● What the task requires: Scan the records for the string "mysql" and copy every line that holds it.

>>>

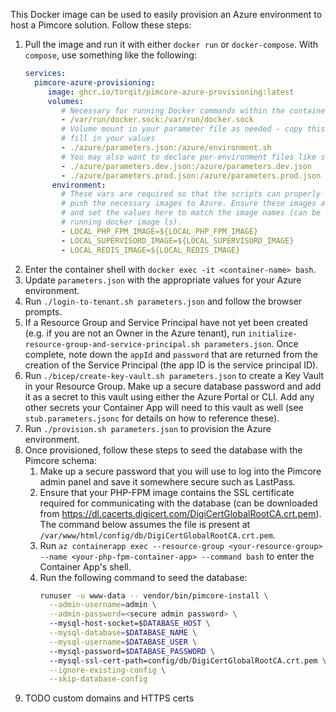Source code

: This Docker image can be used to easily provision an Azure environment to host a Pimcore solution. Follow these steps:

1. Pull the image and run it with either `docker run` or `docker-compose`. With `compose`, use something like the following:
   ```yaml
   services:
     pimcore-azure-provisioning:
        image: ghcr.io/torqit/pimcore-azure-provisioning:latest
        volumes:
           # Necessary for running Docker commands within the container
           - /var/run/docker.sock:/var/run/docker.sock
           # Volume mount in your parameter file as needed - copy this from stub.parameters.jsonc and
           # fill in your values
           - ./azure/parameters.json:/azure/environment.sh
           # You may also want to declare per-environment files like so
           - ./azure/parameters.dev.json:/azure/parameters.dev.json
           - ./azure/parameters.prod.json:/azure/parameters.prod.json
         environment:
           # These vars are required so that the scripts can properly tag and
           # push the necessary images to Azure. Ensure these images are built
           # and set the values here to match the image names (can be found by
           # running docker image ls).
           - LOCAL_PHP_FPM_IMAGE=${LOCAL_PHP_FPM_IMAGE}
           - LOCAL_SUPERVISORD_IMAGE=${LOCAL_SUPERVISORD_IMAGE}
           - LOCAL_REDIS_IMAGE=${LOCAL_REDIS_IMAGE}
   ```
2. Enter the container shell with `docker exec -it <container-name> bash`.
3. Update `parameters.json` with the appropriate values for your Azure environment.
4. Run `./login-to-tenant.sh parameters.json` and follow the browser prompts.
5. If a Resource Group and Service Principal have not yet been created (e.g. if you are not an Owner in the Azure tenant), run `initialize-resource-group-and-service-principal.sh parameters.json`. Once complete, note down the `appId` and `password` that are returned from the creation of the Service Principal (the app ID is the service principal ID).
6. Run  `./bicep/create-key-vault.sh parameters.json` to create a Key Vault in your Resource Group. Make up a secure database password and add it as a secret to this vault using either the Azure Portal or CLI. Add any other secrets your Container App will need to this vault as well (see `stub.parameters.jsonc` for details on how to reference these).
6. Run `./provision.sh parameters.json` to provision the Azure environment. 
7. Once provisioned, follow these steps to seed the database with the Pimcore schema:
    1. Make up a secure password that you will use to log into the Pimcore admin panel and save it somewhere secure such as LastPass.
    2. Ensure that your PHP-FPM image contains the SSL certificate required for communicating with the database (can be downloaded from https://dl.cacerts.digicert.com/DigiCertGlobalRootCA.crt.pem). The command below assumes the file is present at `/var/www/html/config/db/DigiCertGlobalRootCA.crt.pem`.
    3. Run `az containerapp exec --resource-group <your-resource-group> --name <your-php-fpm-container-app> --command bash` to enter the Container App's shell.
    5. Run the following command to seed the database:
       ```bash
       runuser -u www-data -- vendor/bin/pimcore-install \
         --admin-username=admin \
         --admin-password=<secure admin password> \         
         --mysql-host-socket=$DATABASE_HOST \
         --mysql-database=$DATABASE_NAME \
         --mysql-username=$DATABASE_USER \         
         --mysql-password=$DATABASE_PASSWORD \         
         --mysql-ssl-cert-path=config/db/DigiCertGlobalRootCA.crt.pem \
         --ignore-existing-config \
         --skip-database-config
        ```
8. TODO custom domains and HTTPS certs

<<<

● Result for this exercise:
         --mysql-host-socket=$DATABASE_HOST \
         --mysql-database=$DATABASE_NAME \
         --mysql-username=$DATABASE_USER \         
         --mysql-password=$DATABASE_PASSWORD \         
         --mysql-ssl-cert-path=config/db/DigiCertGlobalRootCA.crt.pem \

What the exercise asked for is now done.